◆ BRIEF: Set down the records below in full, exactly as they read.

DATA TO EXAMINE: Begin

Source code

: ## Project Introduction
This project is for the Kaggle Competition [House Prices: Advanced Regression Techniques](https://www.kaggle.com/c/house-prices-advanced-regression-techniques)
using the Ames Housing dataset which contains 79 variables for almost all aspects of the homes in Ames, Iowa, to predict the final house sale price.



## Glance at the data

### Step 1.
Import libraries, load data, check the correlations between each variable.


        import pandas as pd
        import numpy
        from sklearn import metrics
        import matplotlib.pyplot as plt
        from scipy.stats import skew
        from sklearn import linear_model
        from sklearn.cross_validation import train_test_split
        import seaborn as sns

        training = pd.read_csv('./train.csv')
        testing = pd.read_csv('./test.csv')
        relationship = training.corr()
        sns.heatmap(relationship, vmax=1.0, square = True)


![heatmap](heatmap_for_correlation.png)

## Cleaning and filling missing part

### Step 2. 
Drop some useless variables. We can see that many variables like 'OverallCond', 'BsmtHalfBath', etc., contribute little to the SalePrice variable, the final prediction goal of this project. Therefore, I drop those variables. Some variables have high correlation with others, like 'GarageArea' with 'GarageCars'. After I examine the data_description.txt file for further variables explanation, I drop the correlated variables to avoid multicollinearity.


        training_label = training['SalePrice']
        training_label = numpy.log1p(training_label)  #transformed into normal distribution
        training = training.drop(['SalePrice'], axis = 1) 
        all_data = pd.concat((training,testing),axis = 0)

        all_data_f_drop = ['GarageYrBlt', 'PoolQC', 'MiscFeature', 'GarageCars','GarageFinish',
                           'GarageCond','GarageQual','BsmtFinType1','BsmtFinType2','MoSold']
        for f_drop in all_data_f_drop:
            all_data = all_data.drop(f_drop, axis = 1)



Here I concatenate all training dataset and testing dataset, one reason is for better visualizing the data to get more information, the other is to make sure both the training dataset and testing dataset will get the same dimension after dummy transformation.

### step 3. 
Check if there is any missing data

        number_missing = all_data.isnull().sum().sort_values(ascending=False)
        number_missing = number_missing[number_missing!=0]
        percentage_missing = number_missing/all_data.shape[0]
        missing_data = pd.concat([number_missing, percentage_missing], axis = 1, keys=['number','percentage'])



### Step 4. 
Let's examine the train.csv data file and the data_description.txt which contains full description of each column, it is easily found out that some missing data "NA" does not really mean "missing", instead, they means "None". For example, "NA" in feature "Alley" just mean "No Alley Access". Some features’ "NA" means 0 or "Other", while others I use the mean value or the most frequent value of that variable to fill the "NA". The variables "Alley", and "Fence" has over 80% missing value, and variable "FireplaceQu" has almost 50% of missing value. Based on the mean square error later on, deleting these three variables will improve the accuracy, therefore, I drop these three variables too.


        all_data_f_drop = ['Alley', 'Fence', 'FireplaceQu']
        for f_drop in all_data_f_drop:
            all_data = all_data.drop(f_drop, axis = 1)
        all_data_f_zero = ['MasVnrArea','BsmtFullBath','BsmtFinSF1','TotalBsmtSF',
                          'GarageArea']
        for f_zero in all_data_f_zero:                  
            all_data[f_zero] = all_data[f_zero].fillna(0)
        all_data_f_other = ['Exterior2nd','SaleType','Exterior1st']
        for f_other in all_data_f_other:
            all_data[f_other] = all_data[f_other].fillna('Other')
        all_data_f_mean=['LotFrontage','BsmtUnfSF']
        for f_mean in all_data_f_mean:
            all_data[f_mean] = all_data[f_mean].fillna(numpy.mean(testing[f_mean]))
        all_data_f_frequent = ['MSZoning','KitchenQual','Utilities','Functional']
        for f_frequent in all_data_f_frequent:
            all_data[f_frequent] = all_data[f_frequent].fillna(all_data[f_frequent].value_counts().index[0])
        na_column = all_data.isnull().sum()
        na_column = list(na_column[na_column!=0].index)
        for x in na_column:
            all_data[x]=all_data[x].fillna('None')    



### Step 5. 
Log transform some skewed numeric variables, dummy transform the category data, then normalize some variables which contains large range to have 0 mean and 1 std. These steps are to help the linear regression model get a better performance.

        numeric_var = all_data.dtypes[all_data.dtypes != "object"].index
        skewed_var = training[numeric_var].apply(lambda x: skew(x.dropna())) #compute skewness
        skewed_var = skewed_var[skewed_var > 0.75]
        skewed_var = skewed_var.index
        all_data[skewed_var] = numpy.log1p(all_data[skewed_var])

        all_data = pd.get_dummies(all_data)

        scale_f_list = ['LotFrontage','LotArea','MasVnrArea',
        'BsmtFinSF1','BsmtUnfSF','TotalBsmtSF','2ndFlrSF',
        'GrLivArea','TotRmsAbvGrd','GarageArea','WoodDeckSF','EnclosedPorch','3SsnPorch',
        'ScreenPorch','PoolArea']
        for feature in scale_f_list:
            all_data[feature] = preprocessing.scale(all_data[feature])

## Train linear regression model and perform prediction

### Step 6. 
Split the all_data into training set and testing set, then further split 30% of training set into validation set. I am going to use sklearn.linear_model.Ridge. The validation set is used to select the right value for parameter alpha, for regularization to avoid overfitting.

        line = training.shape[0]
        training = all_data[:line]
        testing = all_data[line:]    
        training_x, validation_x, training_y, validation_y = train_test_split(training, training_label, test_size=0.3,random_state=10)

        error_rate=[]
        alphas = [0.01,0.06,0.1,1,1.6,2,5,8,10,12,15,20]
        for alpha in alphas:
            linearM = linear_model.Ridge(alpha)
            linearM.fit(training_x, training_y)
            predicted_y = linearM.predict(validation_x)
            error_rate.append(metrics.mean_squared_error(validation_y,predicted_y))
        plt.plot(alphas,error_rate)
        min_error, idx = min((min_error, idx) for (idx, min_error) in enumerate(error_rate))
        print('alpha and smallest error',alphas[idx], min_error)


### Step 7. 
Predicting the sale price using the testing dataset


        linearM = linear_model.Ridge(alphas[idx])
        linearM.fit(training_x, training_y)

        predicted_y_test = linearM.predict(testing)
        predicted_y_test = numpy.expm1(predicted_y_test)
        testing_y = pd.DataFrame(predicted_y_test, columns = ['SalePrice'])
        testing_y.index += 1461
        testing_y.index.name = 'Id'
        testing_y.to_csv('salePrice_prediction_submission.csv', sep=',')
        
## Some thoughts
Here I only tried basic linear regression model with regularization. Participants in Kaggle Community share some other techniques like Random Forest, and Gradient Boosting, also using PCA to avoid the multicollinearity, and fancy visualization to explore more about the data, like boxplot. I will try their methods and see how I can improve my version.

DATA TO EXAMINE: End

◆ EXERCISE ANSWER:
Source code

: ## Project Introduction
This project is for the Kaggle Competition [House Prices: Advanced Regression Techniques](https://www.kaggle.com/c/house-prices-advanced-regression-techniques)
using the Ames Housing dataset which contains 79 variables for almost all aspects of the homes in Ames, Iowa, to predict the final house sale price.



## Glance at the data

### Step 1.
Import libraries, load data, check the correlations between each variable.


        import pandas as pd
        import numpy
        from sklearn import metrics
        import matplotlib.pyplot as plt
        from scipy.stats import skew
        from sklearn import linear_model
        from sklearn.cross_validation import train_test_split
        import seaborn as sns

        training = pd.read_csv('./train.csv')
        testing = pd.read_csv('./test.csv')
        relationship = training.corr()
        sns.heatmap(relationship, vmax=1.0, square = True)


![heatmap](heatmap_for_correlation.png)

## Cleaning and filling missing part

### Step 2. 
Drop some useless variables. We can see that many variables like 'OverallCond', 'BsmtHalfBath', etc., contribute little to the SalePrice variable, the final prediction goal of this project. Therefore, I drop those variables. Some variables have high correlation with others, like 'GarageArea' with 'GarageCars'. After I examine the data_description.txt file for further variables explanation, I drop the correlated variables to avoid multicollinearity.


        training_label = training['SalePrice']
        training_label = numpy.log1p(training_label)  #transformed into normal distribution
        training = training.drop(['SalePrice'], axis = 1) 
        all_data = pd.concat((training,testing),axis = 0)

        all_data_f_drop = ['GarageYrBlt', 'PoolQC', 'MiscFeature', 'GarageCars','GarageFinish',
                           'GarageCond','GarageQual','BsmtFinType1','BsmtFinType2','MoSold']
        for f_drop in all_data_f_drop:
            all_data = all_data.drop(f_drop, axis = 1)



Here I concatenate all training dataset and testing dataset, one reason is for better visualizing the data to get more information, the other is to make sure both the training dataset and testing dataset will get the same dimension after dummy transformation.

### step 3. 
Check if there is any missing data

        number_missing = all_data.isnull().sum().sort_values(ascending=False)
        number_missing = number_missing[number_missing!=0]
        percentage_missing = number_missing/all_data.shape[0]
        missing_data = pd.concat([number_missing, percentage_missing], axis = 1, keys=['number','percentage'])



### Step 4. 
Let's examine the train.csv data file and the data_description.txt which contains full description of each column, it is easily found out that some missing data "NA" does not really mean "missing", instead, they means "None". For example, "NA" in feature "Alley" just mean "No Alley Access". Some features’ "NA" means 0 or "Other", while others I use the mean value or the most frequent value of that variable to fill the "NA". The variables "Alley", and "Fence" has over 80% missing value, and variable "FireplaceQu" has almost 50% of missing value. Based on the mean square error later on, deleting these three variables will improve the accuracy, therefore, I drop these three variables too.


        all_data_f_drop = ['Alley', 'Fence', 'FireplaceQu']
        for f_drop in all_data_f_drop:
            all_data = all_data.drop(f_drop, axis = 1)
        all_data_f_zero = ['MasVnrArea','BsmtFullBath','BsmtFinSF1','TotalBsmtSF',
                          'GarageArea']
        for f_zero in all_data_f_zero:                  
            all_data[f_zero] = all_data[f_zero].fillna(0)
        all_data_f_other = ['Exterior2nd','SaleType','Exterior1st']
        for f_other in all_data_f_other:
            all_data[f_other] = all_data[f_other].fillna('Other')
        all_data_f_mean=['LotFrontage','BsmtUnfSF']
        for f_mean in all_data_f_mean:
            all_data[f_mean] = all_data[f_mean].fillna(numpy.mean(testing[f_mean]))
        all_data_f_frequent = ['MSZoning','KitchenQual','Utilities','Functional']
        for f_frequent in all_data_f_frequent:
            all_data[f_frequent] = all_data[f_frequent].fillna(all_data[f_frequent].value_counts().index[0])
        na_column = all_data.isnull().sum()
        na_column = list(na_column[na_column!=0].index)
        for x in na_column:
            all_data[x]=all_data[x].fillna('None')    



### Step 5. 
Log transform some skewed numeric variables, dummy transform the category data, then normalize some variables which contains large range to have 0 mean and 1 std. These steps are to help the linear regression model get a better performance.

        numeric_var = all_data.dtypes[all_data.dtypes != "object"].index
        skewed_var = training[numeric_var].apply(lambda x: skew(x.dropna())) #compute skewness
        skewed_var = skewed_var[skewed_var > 0.75]
        skewed_var = skewed_var.index
        all_data[skewed_var] = numpy.log1p(all_data[skewed_var])

        all_data = pd.get_dummies(all_data)

        scale_f_list = ['LotFrontage','LotArea','MasVnrArea',
        'BsmtFinSF1','BsmtUnfSF','TotalBsmtSF','2ndFlrSF',
        'GrLivArea','TotRmsAbvGrd','GarageArea','WoodDeckSF','EnclosedPorch','3SsnPorch',
        'ScreenPorch','PoolArea']
        for feature in scale_f_list:
            all_data[feature] = preprocessing.scale(all_data[feature])

## Train linear regression model and perform prediction

### Step 6. 
Split the all_data into training set and testing set, then further split 30% of training set into validation set. I am going to use sklearn.linear_model.Ridge. The validation set is used to select the right value for parameter alpha, for regularization to avoid overfitting.

        line = training.shape[0]
        training = all_data[:line]
        testing = all_data[line:]    
        training_x, validation_x, training_y, validation_y = train_test_split(training, training_label, test_size=0.3,random_state=10)

        error_rate=[]
        alphas = [0.01,0.06,0.1,1,1.6,2,5,8,10,12,15,20]
        for alpha in alphas:
            linearM = linear_model.Ridge(alpha)
            linearM.fit(training_x, training_y)
            predicted_y = linearM.predict(validation_x)
            error_rate.append(metrics.mean_squared_error(validation_y,predicted_y))
        plt.plot(alphas,error_rate)
        min_error, idx = min((min_error, idx) for (idx, min_error) in enumerate(error_rate))
        print('alpha and smallest error',alphas[idx], min_error)


### Step 7. 
Predicting the sale price using the testing dataset


        linearM = linear_model.Ridge(alphas[idx])
        linearM.fit(training_x, training_y)

        predicted_y_test = linearM.predict(testing)
        predicted_y_test = numpy.expm1(predicted_y_test)
        testing_y = pd.DataFrame(predicted_y_test, columns = ['SalePrice'])
        testing_y.index += 1461
        testing_y.index.name = 'Id'
        testing_y.to_csv('salePrice_prediction_submission.csv', sep=',')
        
## Some thoughts
Here I only tried basic linear regression model with regularization. Participants in Kaggle Community share some other techniques like Random Forest, and Gradient Boosting, also using PCA to avoid the multicollinearity, and fancy visualization to explore more about the data, like boxplot. I will try their methods and see how I can improve my version.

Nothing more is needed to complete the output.